Gilinsky v. Indelicato

894 F. Supp. 86, 1995 U.S. Dist. LEXIS 10848, 1995 WL 455773
CourtDistrict Court, E.D. New York
DecidedJuly 28, 1995
Docket9:93-cv-00893
StatusPublished
Cited by12 cases

This text of 894 F. Supp. 86 (Gilinsky v. Indelicato) is published on Counsel Stack Legal Research, covering District Court, E.D. New York primary law. Counsel Stack provides free access to over 12 million legal documents including statutes, case law, regulations, and constitutions.

Bluebook
Gilinsky v. Indelicato, 894 F. Supp. 86, 1995 U.S. Dist. LEXIS 10848, 1995 WL 455773 (E.D.N.Y. 1995).

Opinion

MEMORANDUM AND ORDER

SEYBERT, District Judge:

In the instant personal-injury action founded upon diversity jurisdiction, plaintiff Barbara Gilinsky brings suit against the defendant, Dr. Joseph Rosario Indelicato, alleging that his negligent conduct contributed to the injuries she sustained on September 24,1990. The plaintiff alleges that, on that day, she suffered a stroke while under the ehiropractic care and treatment of an individual named Dr. Kevin Parks. Unaware of the severity of the plaintiffs condition, Dr. Parks called the defendant for consultative advice. According to the plaintiff, the defendant’s failure to recommend emergent medical treatment during a series of seven conversations with Dr. Parks, that traversed a period of approximately five hours, constituted a breach of the defendant’s duty of care. 1

The defendant now moves for summary judgment dismissing the plaintiffs complaint in its entirety on the ground that a physician-patient relationship did not exist between the parties. For the reasons that follow, the defendant’s motion is denied.

FACTUAL BACKGROUND

Viewed in the light most favorable to the plaintiff, the record shows that on September 24, 1990, plaintiff Barbara Gilinsky visited the office of Dr. Kevin Parks, a chiropractor in Wall Township, New Jersey. She arrived at his office at approximately 9:10 a.m. and immediately was seen by the doctor. During the preceding five years, Dr. Parks had treated Ms. Gilinsky on several occasions without encountering difficulty. On the day in question, however, Dr.
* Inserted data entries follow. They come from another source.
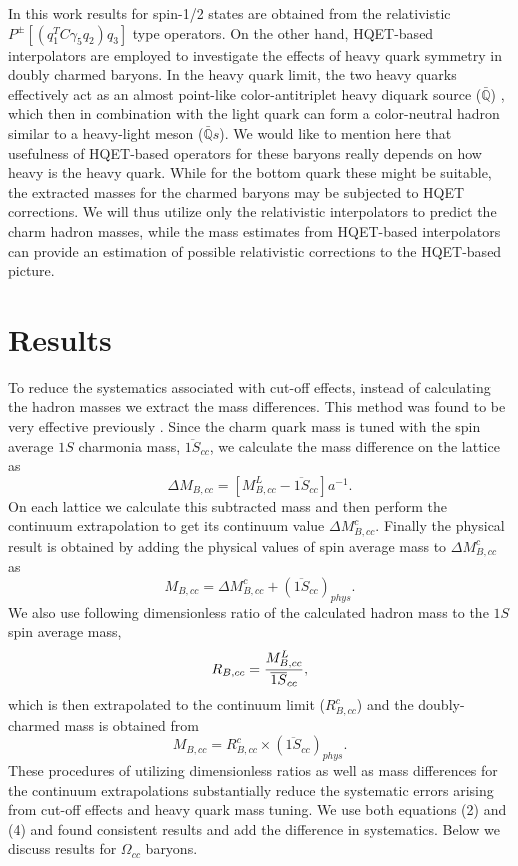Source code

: \documentclass[showkeys,aps,twocolumn,showpacs,preprintnumbers,amsmath,amssymb,prl,letterpaper,floatfix,nofootinbib,superscriptaddress,]{revtex4-1}
\newcommand\beq{\begin{equation}}
\newcommand\eeq[1]{\label{#1}\end{equation}}
\begin{document}
{{In this work results for spin-1/2 states are obtained from the relativistic $P^{\pm}[(q_1^T C\gamma_5 q_2) q_3]$ type operators. On the other hand, HQET-based interpolators are employed to investigate the effects of heavy 
quark symmetry in doubly charmed baryons. In the heavy
quark limit, the two heavy quarks effectively act as an almost
point-like color-antitriplet heavy diquark source ($\bar{\mathbb{Q}}$)
\cite{Manohar:1992nd}, which then in combination with the light quark
can form a color-neutral hadron similar to a heavy-light meson
($\bar{\mathbb{Q}}s$).  We would like to
mention here that usefulness of HQET-based operators for these baryons really
depends on how heavy is the heavy quark. While for the bottom quark these
might be suitable, the extracted masses for the charmed baryons may be
subjected to HQET corrections.
We will thus utilize only the relativistic interpolators to predict the charm hadron masses,  while the mass estimates from HQET-based
interpolators can provide an estimation of possible relativistic corrections to the HQET-based picture.


\section{Results}
To reduce the systematics associated with
cut-off effects, instead of calculating the hadron masses we extract the
mass differences. This method was found to be very effective previously \cite{Shanahan:1999mv,Mathur:2002ce,Dowdall:2012ab,Brown:2014ena}.
Since the charm quark 
mass is tuned with the spin average $1S$ charmonia mass, $\overline{1S}_{cc}$,
we calculate the mass difference on the lattice as 
\beq
\Delta M_{B,cc} = [M^{L}_{B,cc} - \overline{1S}_{cc}]a^{-1}.
\eeq{submass}
On each lattice we calculate this subtracted mass and then perform the 
continuum extrapolation to get its continuum value $\Delta M^{c}_{B,cc}$. Finally the physical result is obtained by
adding the physical values of spin average mass to $\Delta M^{c}_{B,cc}$ as 
\begin{equation}
M_{B,cc} = \Delta M^{c}_{B,cc} + (\overline{1S}_{cc})_{phys}.
\end{equation}
We also use following dimensionless ratio of the calculated hadron mass to the $1S$ spin average mass,
\begin{equation}
	R_{B,cc} =  {{M^{L}_{B,cc}}\over{\overline{1S}_{cc}}},
\end{equation}
which is then extrapolated to the continuum limit ($R^{c}_{B,cc}$) and the doubly-charmed mass is obtained from
\begin{equation}
M_{B,cc} = R^{c}_{B,cc} \times (\overline{1S}_{cc})_{phys}.
\end{equation}
These procedures of utilizing dimensionless ratios as well as mass differences for the continuum extrapolations  substantially 
reduce the systematic errors arising from cut-off effects and heavy quark mass tuning.  We use both equations (2) and (4) and found consistent results and add the difference in systematics. Below we discuss results for $\Omega_{cc}$  baryons.


}}
\end{document}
Parks performed an adjustment of her neck, which precipitated an intense headache, nausea, vomiting, dizziness, a loss of balance, slurred speech, and visual disturbances.

The plaintiffs symptoms were unusual to Dr. Parks and he was greatly concerned. As such, Dr. Parks decided to telephone Dr. Indelicato to discuss the plaintiffs condition with him.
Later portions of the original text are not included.